> EXERCISE PROMPT: Where in the records does the word "subsubsection" appear? Copy each line that holds it.

> RECORDS SUPPLIED:
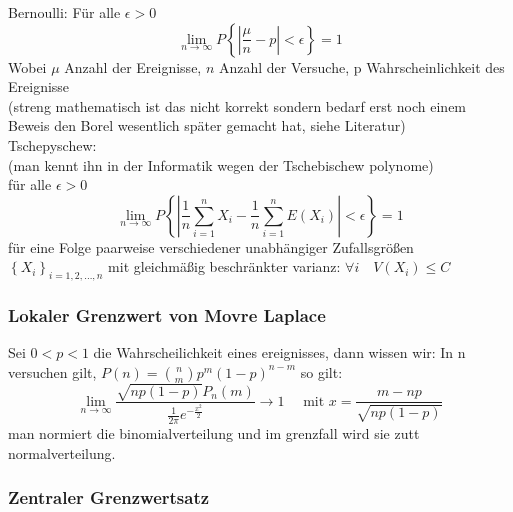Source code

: \documentclass[a4paper]{article}
\theoremstyle{definition}
\theoremstyle{remark}
\begin{document}
Bernoulli: Für alle $\epsilon > 0 $ 
\begin{equation}
  \lim_{n \rightarrow \infty}P\left\{|\frac{\mu}{n}-p|<\epsilon \right\}=1
\end{equation}
 Wobei $\mu$ Anzahl der Ereignisse, $n$ Anzahl der Versuche, p Wahrscheinlichkeit des Ereignisse\\
 (streng mathematisch ist das nicht korrekt sondern bedarf erst noch einem Beweis den Borel wesentlich später gemacht hat, siehe Literatur)\\
 Tschepyschew:\\
 (man kennt ihn in der Informatik wegen der Tschebischew polynome)\\
für alle $\epsilon >0$ 
\begin{equation}
  \lim_{n\rightarrow \infty}P\left\{ |\frac{1}{n}\sum_{i=1}^{n}X_i-\frac{1}{n}\sum_{i=1}^{n}E(X_i)|<\epsilon  \right\}=1
\end{equation}
für eine Folge paarweise verschiedener unabhängiger Zufallsgrößen
  $\left\{ X_i \right\}_{i=1,2,\dots,n}$
mit gleichmäßig beschränkter varianz:
 $ \forall i \quad V(X_i)\leq C$
\subsubsection{Lokaler Grenzwert von Movre Laplace}
\label{ssub:lokaler_grenzwert_von_movre_laplace}

Sei $0<p<1$ die Wahrscheilichkeit eines ereignisses, dann wissen wir: In n versuchen gilt, $P(n)= \binom{n}{m}p^m(1-p)^{n-m}$ so gilt:\\
\begin{equation}
\lim_{n\rightarrow \infty} \frac{\sqrt{np(1-p)}P_n(m)}{\frac{1}{2\pi}e^{-\frac{x^2}{2}}}\rightarrow 1 \quad \textrm{ mit  }x= \frac{m-np}{\sqrt{np(1-p)}}
\end{equation}
man normiert die binomialverteilung und im grenzfall wird sie zutt normalverteilung.
\subsubsection{Zentraler Grenzwertsatz}
\label{ssub:zentraler_grenzwertsatz}
\end{document}
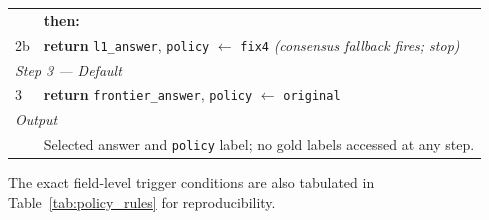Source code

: \begin{table}[t]
\begin{tabular}{p{} p{}}
   & \textbf{then:} \\
2b & \quad \textbf{return} \texttt{l1\_answer}, \texttt{policy} $\leftarrow$ \texttt{fix4} \quad\quad \textit{(consensus fallback fires; stop)} \\
\midrule
\multicolumn{2}{l}{\textit{Step 3 --- Default}} \\
3  & \textbf{return} \texttt{frontier\_answer}, \texttt{policy} $\leftarrow$ \texttt{original} \\
\midrule
\multicolumn{2}{l}{\textit{Output}} \\
& Selected answer and \texttt{policy} label; no gold labels accessed at any step. \\
\bottomrule
\end{tabular}
\end{table}

The exact field-level trigger conditions are also tabulated in
Table~\ref{tab:policy_rules} for reproducibility.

> TASK ANSWER:
\subsubsection{Lokaler Grenzwert von Movre Laplace}
\subsubsection{Zentraler Grenzwertsatz}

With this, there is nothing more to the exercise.